Junge Anbieter wie Qonto versuchen es deshalb mit eigenen Angeboten. Mit Apps, die ihre Business-Nutzerinnen daran erinnern, Belege abzufotografieren, die teils an externe Programme angeschlossen sind, damit Nutzer Buchhaltung und Steuern gleich mit erledigen können. Alle bieten Geschäftskonten für kleine Firmen oder Job-Einzelunternehmer, dazu gibt es eine Master- oder Visakarte. Preislich unterscheiden sich die Anbieter kaum voneinander, los geht es meist um die neun Euro pro Monat, dazu kommen oft kostenlose Basisversionen.

Qonto, das mit rund 180 Mitarbeiterinnen und Mitarbeitern in Paris sitzt, will jetzt stark in Deutschland wachsen, wie Gründerszene vom frisch ernannten Deutschlandchef Philipp Pohlmann erfuhr. Nach Frankreich, Spanien und Italien sei das der vierte Markt für das Startup, das hierzulande eine dreistellige Kundenzahl zähle. Die Webseite ist bereits seit über sechs Monaten in deutscher Sprache online. „Jetzt wollen wir angreifen“, sagt Pohlmann und meint damit die zahlreichen anderen Anbieter, die sich auf dem Markt für Geschäfts- und Firmenkonten bewegen, wenn auch mit teils verschiedener Ausrichtung.

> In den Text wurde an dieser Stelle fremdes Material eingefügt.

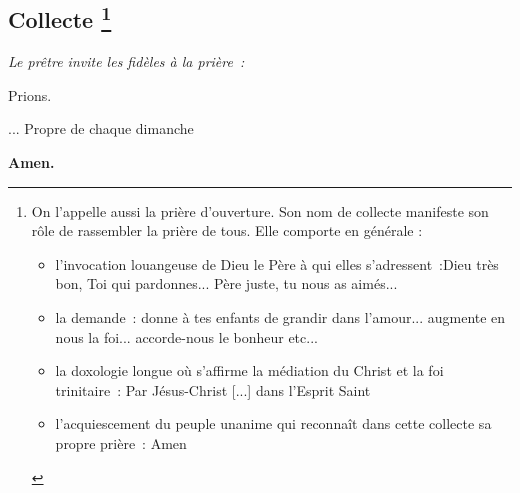 \subsection*{Collecte
  \footnote{On l'appelle aussi la prière d’ouverture. 
    Son nom de collecte manifeste son rôle de rassembler la prière de tous. 
    Elle comporte en générale : 
    \begin{itemize}
      \item l'invocation louangeuse de Dieu le Père à qui elles s'adressent~:Dieu très bon, Toi qui pardonnes... Père juste, tu nous as aimés... 
      \item la demande~:  donne à tes enfants de grandir dans l’amour... augmente en nous la foi... accorde-nous le bonheur etc... 
      \item la doxologie longue où s’affirme la médiation du Christ et la foi trinitaire~: Par Jésus-Christ [...] dans l’Esprit Saint 
      \item l’acquiescement du peuple unanime qui reconnaît dans cette collecte sa propre prière~: Amen 
    \end{itemize}
  }}

\emph{Le prêtre invite les fidèles à la prière~:}

Prions.

... Propre de chaque dimanche

{\bf Amen.}


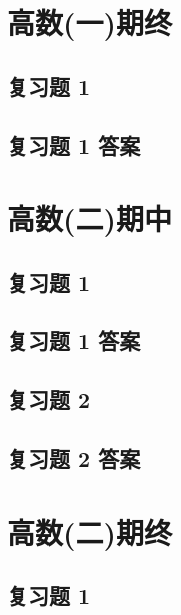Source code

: 


\section{高数(一)期终}
\subsection{复习题 1}
\subsection{复习题 1 答案}




\section{高数(二)期中}
\subsection{复习题 1}
\subsection{复习题 1 答案}
\subsection{复习题 2}
\subsection{复习题 2 答案}




\section{高数(二)期终}
\subsection{复习题 1}
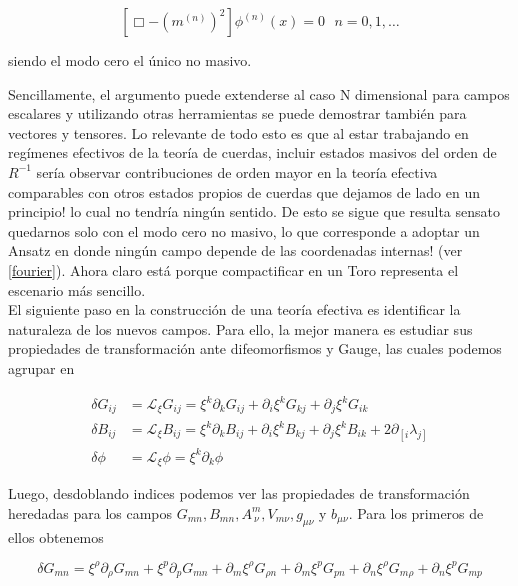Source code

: \documentclass{article}
\numberwithin{equation}{section}
\begin{document}
\begin{equation}
\left[\Box - (m^{(n)})^2 \right] \phi^{(n)}(x) = 0 \ \ \ n=0,1,\dots
\end{equation} 

siendo el modo cero el único no masivo.

Sencillamente, el argumento puede extenderse al caso N dimensional para campos escalares y utilizando otras herramientas se puede demostrar también para vectores y tensores. Lo relevante de todo esto es que al estar trabajando en regímenes efectivos de la teoría de cuerdas, incluir estados masivos del orden de $ R^{-1} $ sería observar contribuciones de orden mayor en la teoría efectiva comparables con otros estados propios de cuerdas que dejamos de lado en un principio! lo cual no tendría ningún sentido. De esto se sigue que resulta sensato quedarnos solo con el modo cero no masivo, lo que corresponde a adoptar un Ansatz en donde ningún campo depende de las coordenadas internas! (ver \ref{fourier}). Ahora claro está porque compactificar en un Toro representa el escenario más sencillo.\\


El siguiente paso en la construcción de una teoría efectiva es identificar la naturaleza de los nuevos campos. Para ello, la mejor manera es estudiar sus propiedades de transformación ante difeomorfismos y Gauge, las cuales podemos agrupar en

\begin{subequations}
	\begin{align}
	\label{deltag}
	\delta G_{i j} &= \mathcal{L}_{\xi}G_{i j} = \xi^{k} \partial_k G_{i j} + \partial_i \xi^k G_{k j} + \partial_j \xi^k G_{i k}\\ 
	\label{deltab}
	\delta B_{i j} &= \mathcal{L}_{\xi}B_{i j} = \xi^{k} \partial_k B_{i j} + \partial_i \xi^k B_{k j} + \partial_j \xi^k B_{i k} + 2 \partial_{\left[ i \right.} \lambda_{\left. j \right]}\\
	\label{deltafi} 
	\delta \phi &= \mathcal{L}_{\xi} \phi = \xi^{k} \partial_k \phi
	\end{align}
\end{subequations} 

Luego, desdoblando indices podemos ver las propiedades de transformación heredadas para los campos $ G_{m n}, B_{m n}, A^m_{\ \nu}, V_{m \nu}, g_{\mu \nu} $ y $ b_{\mu \nu} $. Para los primeros de ellos obtenemos


\begin{equation*}
\delta G_{m n} = \xi^{\rho} \partial_{\rho} G_{m n} + \xi^p \partial_p G_{m n} + \partial_m \xi^{\rho} G_{\rho n} + \partial_m \xi^p G_{p n} + \partial_n \xi^{\rho} G_{m \rho} + \partial_n \xi^p G_{m p}
\end{equation*}
\end{document}
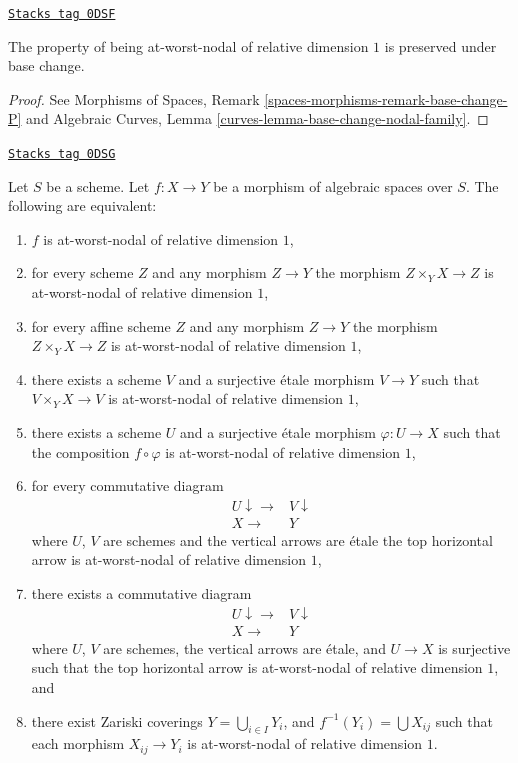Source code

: \begin{lemma}
\label{spaces-more-morphisms-lemma-base-change-nodal}
\href{https://stacks.math.columbia.edu/tag/0DSF}{\texttt{Stacks tag 0DSF}}

The property of being at-worst-nodal of relative dimension $1$
is preserved under base change.
\end{lemma}

\begin{proof}
See
Morphisms of Spaces, Remark \ref{spaces-morphisms-remark-base-change-P}
and
Algebraic Curves, Lemma \ref{curves-lemma-base-change-nodal-family}.
\end{proof}

\begin{lemma}
\label{spaces-more-morphisms-lemma-nodal-local}
\href{https://stacks.math.columbia.edu/tag/0DSG}{\texttt{Stacks tag 0DSG}}

Let $S$ be a scheme.
Let $f : X \to Y$ be a morphism of algebraic spaces over $S$.
The following are equivalent:
\begin{enumerate}
\item $f$ is at-worst-nodal of relative dimension $1$,
\item for every scheme $Z$ and any morphism $Z \to Y$ the morphism
$Z \times_Y X \to Z$ is at-worst-nodal of relative dimension $1$,
\item for every affine scheme $Z$ and any morphism
$Z \to Y$ the morphism $Z \times_Y X \to Z$ is
at-worst-nodal of relative dimension $1$,
\item there exists a scheme $V$ and a surjective \'etale morphism
$V \to Y$ such that $V \times_Y X \to V$ is
at-worst-nodal of relative dimension $1$,
\item there exists a scheme $U$ and a surjective \'etale morphism
$\varphi : U \to X$ such that the composition $f \circ \varphi$
is at-worst-nodal of relative dimension $1$,
\item for every commutative diagram
$$
\begin{array}{cc}U \downarrow\longrightarrow & V \downarrow \\ X \longrightarrow & Y\end{array}
$$
where $U$, $V$ are schemes and the vertical arrows are \'etale
the top horizontal arrow is at-worst-nodal of relative dimension $1$,
\item there exists a commutative diagram
$$
\begin{array}{cc}U \downarrow\longrightarrow & V \downarrow \\ X \longrightarrow & Y\end{array}
$$
where $U$, $V$ are schemes, the vertical arrows are \'etale, and
$U \to X$ is surjective such that the top horizontal arrow is
at-worst-nodal of relative dimension $1$, and
\item there exist Zariski coverings $Y = \bigcup_{i \in I} Y_i$,
and $f^{-1}(Y_i) = \bigcup X_{ij}$ such that
each morphism $X_{ij} \to Y_i$ is
at-worst-nodal of relative dimension $1$.
\end{enumerate}
\end{lemma}

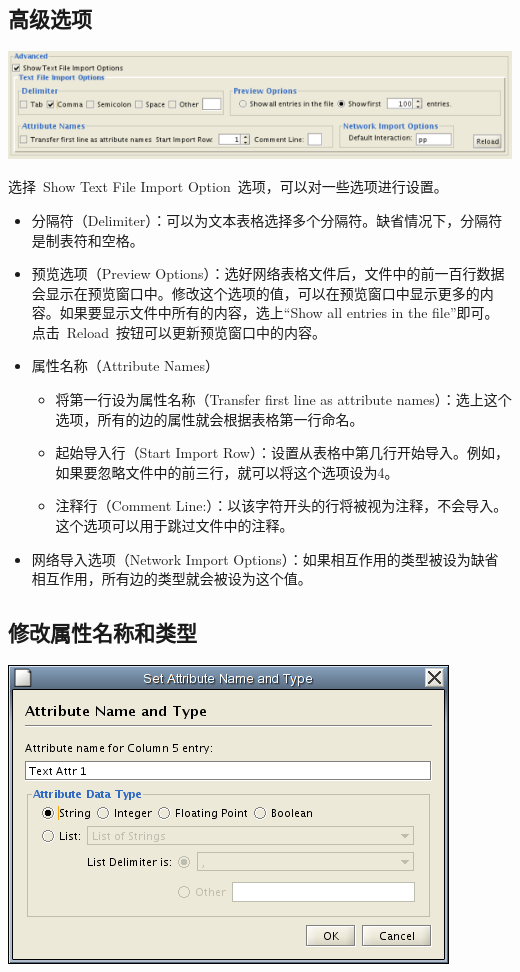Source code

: \subsection{高级选项}
\begin{center}
 \includegraphics[width=.8\textwidth]{images/network_import_advanced.png} 
\end{center}
选择~Show Text File Import Option~选项，可以对一些选项进行设置。
\begin{itemize}
\item 分隔符（Delimiter）：可以为文本表格选择多个分隔符。缺省情况下，分隔符是制表符和空格。
\item 预览选项（Preview Options）：选好网络表格文件后，文件中的前一百行数据会显示在预览窗口中。修改这个选项的值，可以在预览窗口中显示更多的内容。如果要显示文件中所有的内容，选上``Show all entries in the file''即可。点击~Reload~按钮可以更新预览窗口中的内容。
\item 属性名称（Attribute Names）
\begin{itemize}
\item 将第一行设为属性名称（Transfer first line as attribute names）：选上这个选项，所有的边的属性就会根据表格第一行命名。
\item 起始导入行（Start Import Row）：设置从表格中第几行开始导入。例如，如果要忽略文件中的前三行，就可以将这个选项设为4。
\item 注释行（Comment Line:）：以该字符开头的行将被视为注释，不会导入。这个选项可以用于跳过文件中的注释。
\end{itemize}
\item 网络导入选项（Network Import Options）：如果相互作用的类型被设为缺省相互作用，所有边的类型就会被设为这个值。
\end{itemize}
 
\subsection{修改属性名称和类型}

\begin{center}
 \includegraphics[width=.6\textwidth]{images/network_table_attr_dialog1.png} 
\end{center}

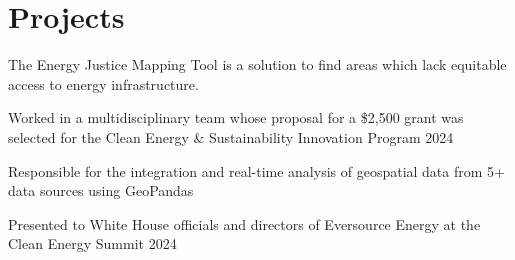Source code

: \documentclass[]{resume-template}
\begin{document}
\begin{minipage}[t]{0.66\textwidth}
	\section{Projects}\label{sec:projects}
	\label{subsec:exo-eda}
	\begin{tightemize}
		\item The Energy Justice Mapping Tool is a solution to find areas which lack equitable access to energy infrastructure.
		\item Worked in a multidisciplinary team whose proposal for a \$2,500 grant was selected for the Clean Energy \& Sustainability Innovation Program 2024
		\item Responsible for the integration and real-time analysis of geospatial data from 5+ data sources using GeoPandas
		\item Presented to White House officials and directors of Eversource Energy at the Clean Energy Summit 2024
	\end{tightemize}

\end{minipage}
\end{document}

Kontist und Fyrst (ein Angebot der Deutschen Bank) richten sich an Freiberuflerinnen und Freiberufler sowie Selbstständige. Penta adressiert vor allem Gründerinnen, Gründer und KMU mit zwei und mehr Angestellten, genau wie Holvi aus Finnland, das seit 2016 der spanischen Bank BBVA gehört. N26 und Revolut sind im Kern Neobanken für Privatleute, bieten inzwischen aber auch Business-Konten und -Karten an.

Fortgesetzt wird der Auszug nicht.